● ASSIGNMENT
Every line from the top of the records through the line containing "from the program" should be retyped exactly; the pictures should not.

● SOURCE MATERIAL
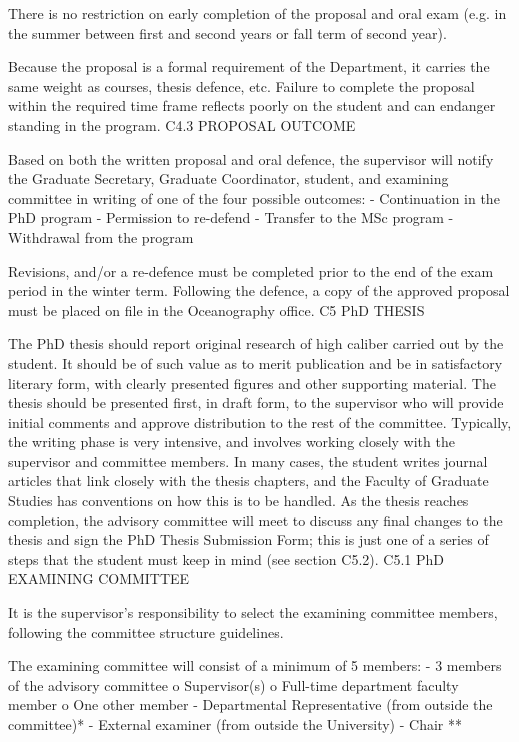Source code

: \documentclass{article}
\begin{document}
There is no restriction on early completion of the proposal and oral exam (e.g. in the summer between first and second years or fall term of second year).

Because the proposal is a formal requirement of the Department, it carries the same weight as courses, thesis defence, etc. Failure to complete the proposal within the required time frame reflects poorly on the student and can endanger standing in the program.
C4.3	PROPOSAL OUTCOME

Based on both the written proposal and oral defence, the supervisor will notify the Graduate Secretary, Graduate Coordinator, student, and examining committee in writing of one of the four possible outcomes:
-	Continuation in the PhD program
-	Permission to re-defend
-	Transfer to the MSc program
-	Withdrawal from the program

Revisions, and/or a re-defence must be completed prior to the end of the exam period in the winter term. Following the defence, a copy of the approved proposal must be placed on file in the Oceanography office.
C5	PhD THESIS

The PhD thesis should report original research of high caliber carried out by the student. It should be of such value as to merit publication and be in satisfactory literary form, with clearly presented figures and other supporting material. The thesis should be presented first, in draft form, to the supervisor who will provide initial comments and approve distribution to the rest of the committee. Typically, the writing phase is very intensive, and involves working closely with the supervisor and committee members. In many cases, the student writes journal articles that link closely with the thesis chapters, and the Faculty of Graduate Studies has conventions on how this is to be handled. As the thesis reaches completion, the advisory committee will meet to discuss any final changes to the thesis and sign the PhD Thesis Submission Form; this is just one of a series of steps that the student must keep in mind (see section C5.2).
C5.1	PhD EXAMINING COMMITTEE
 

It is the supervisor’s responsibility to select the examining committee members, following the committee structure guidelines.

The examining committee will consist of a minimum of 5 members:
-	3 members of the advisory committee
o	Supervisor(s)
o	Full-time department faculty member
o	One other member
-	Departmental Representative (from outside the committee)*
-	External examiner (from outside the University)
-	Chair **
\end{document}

● PROBLEM SOLUTION
Source code

: \documentclass{article}
\begin{document}
There is no restriction on early completion of the proposal and oral exam (e.g. in the summer between first and second years or fall term of second year).

Because the proposal is a formal requirement of the Department, it carries the same weight as courses, thesis defence, etc. Failure to complete the proposal within the required time frame reflects poorly on the student and can endanger standing in the program.
C4.3	PROPOSAL OUTCOME

Based on both the written proposal and oral defence, the supervisor will notify the Graduate Secretary, Graduate Coordinator, student, and examining committee in writing of one of the four possible outcomes:
-	Continuation in the PhD program
-	Permission to re-defend
-	Transfer to the MSc program
-	Withdrawal from the program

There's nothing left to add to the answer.